The number is significant; it refers to Nair’s village in Palakkad, the riverine Vellinezhi, that has around 4,500 families. “I plan to visit each house and give one artwork away. It will add to my ongoing efforts to popularise visual art among common people,” says the 50-year-old, an alumnus of Visva-Bharati University in West Bengal and the Institute of Mural Painting in Guruvayur.
Vellinezhi’s civic body has warmed up to the initiative and has extended finances under a governmental programme for national promotion of culture.
From 2019, Nair has been constantly working on his miniatures. “Initially, the images did not have any colour in the backdrop. But i later began to spray colours on them after sketching,” says Nair. His process had changed due to two reasons.

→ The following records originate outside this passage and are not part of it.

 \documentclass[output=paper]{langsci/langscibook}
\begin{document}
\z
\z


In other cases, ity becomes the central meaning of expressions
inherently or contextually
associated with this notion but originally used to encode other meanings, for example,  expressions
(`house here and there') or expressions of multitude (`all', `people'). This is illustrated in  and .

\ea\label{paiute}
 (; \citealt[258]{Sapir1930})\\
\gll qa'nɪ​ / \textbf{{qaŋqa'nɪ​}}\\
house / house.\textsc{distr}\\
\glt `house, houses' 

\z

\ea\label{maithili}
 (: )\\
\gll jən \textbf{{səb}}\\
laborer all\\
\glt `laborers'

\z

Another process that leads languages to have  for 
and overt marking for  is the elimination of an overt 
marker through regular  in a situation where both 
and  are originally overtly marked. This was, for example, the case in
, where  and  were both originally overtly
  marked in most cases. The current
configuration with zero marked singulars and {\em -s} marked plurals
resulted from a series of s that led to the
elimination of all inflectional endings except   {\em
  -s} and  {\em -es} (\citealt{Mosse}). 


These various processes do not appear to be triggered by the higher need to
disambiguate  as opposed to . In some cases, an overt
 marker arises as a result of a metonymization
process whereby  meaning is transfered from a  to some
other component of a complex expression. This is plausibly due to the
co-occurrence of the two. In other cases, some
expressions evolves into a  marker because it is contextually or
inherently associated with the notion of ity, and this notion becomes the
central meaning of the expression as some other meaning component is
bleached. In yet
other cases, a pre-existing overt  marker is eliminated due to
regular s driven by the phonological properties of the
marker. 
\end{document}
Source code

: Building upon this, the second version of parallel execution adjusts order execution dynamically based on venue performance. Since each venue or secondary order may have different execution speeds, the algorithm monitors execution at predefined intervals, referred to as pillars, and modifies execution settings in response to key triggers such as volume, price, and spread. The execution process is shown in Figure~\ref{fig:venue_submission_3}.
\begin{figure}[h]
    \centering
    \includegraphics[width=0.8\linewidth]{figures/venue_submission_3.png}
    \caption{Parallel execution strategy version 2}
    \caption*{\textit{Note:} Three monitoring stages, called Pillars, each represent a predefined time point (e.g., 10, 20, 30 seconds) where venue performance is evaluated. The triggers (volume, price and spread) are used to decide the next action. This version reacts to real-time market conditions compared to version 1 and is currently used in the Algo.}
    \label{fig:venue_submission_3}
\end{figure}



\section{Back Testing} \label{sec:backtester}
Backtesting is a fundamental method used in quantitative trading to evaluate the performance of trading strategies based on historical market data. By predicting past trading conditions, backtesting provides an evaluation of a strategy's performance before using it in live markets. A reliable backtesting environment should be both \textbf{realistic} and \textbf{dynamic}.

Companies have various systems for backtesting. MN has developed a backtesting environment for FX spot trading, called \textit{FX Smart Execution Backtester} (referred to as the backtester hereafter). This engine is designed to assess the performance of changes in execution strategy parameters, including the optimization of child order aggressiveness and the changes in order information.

One, was COVID-19. Nair developed a terrible cough and breathlessness. “My wife and two daughters had just left for Kerala and I was alone in my quarters. To ward off the loneliness and fears of death, I focussed all the more on my miniatures. My state of mind altered the painting process.”
Art by Suresh K. Nair
The second reason was a sudden mid-summer shower. Nair had had kept his artwork to dry in long rows on the balcony. Raindrops spattered on them, and he decided to make that effect a feature of his the work. “I felt my work has documented Varanasi’s clouds and skies as well.”
Nair is an ardent advocate of public art. “I realised its importance during my studies at Santiniketan (1995-2002). I liked the Tagorean concept of bringing art closer to the man on the street,” he says. This spirit is manifest in Nair’s ‘Wall of Peace’, an outdoor work, created in association with 15 students in early 2019, on 14 panels across 7,000 sq.m., on the fence of a government school in Cherpulassery.
Nair’s earliest inspiration came from two temples in his neighbourhood in Adakkaputhur, with their classical frescoes. It took him to Kerala’s first mural institute, after a two-year course from Silpachitra College of Fine Arts in Pattambi. “Doing murals in cloistered environs is one thing, and public art is another,” says Nair.
He experiments on this idea in varied ways. One such is to paint at gatherings where a music recital is on. “I do it in Benaras; painting at venues hosting Sufi or Hindustani concerts. In a way, they are a repetition of what I used to do in the 1990s — watching Kathakali shows and sketching the characters on stage.”
Art work by Suresh K. Nair
“Such trysts may appear repetitive, but they have a therapeutic effect,” the artist says. “No wonder, my latest miniatures feature what the Natyasastra classifies as the 108 karanas (brief movements of the body, accompanied by hand gestures).”
The writer is a keen follower of Kerala’s performing arts.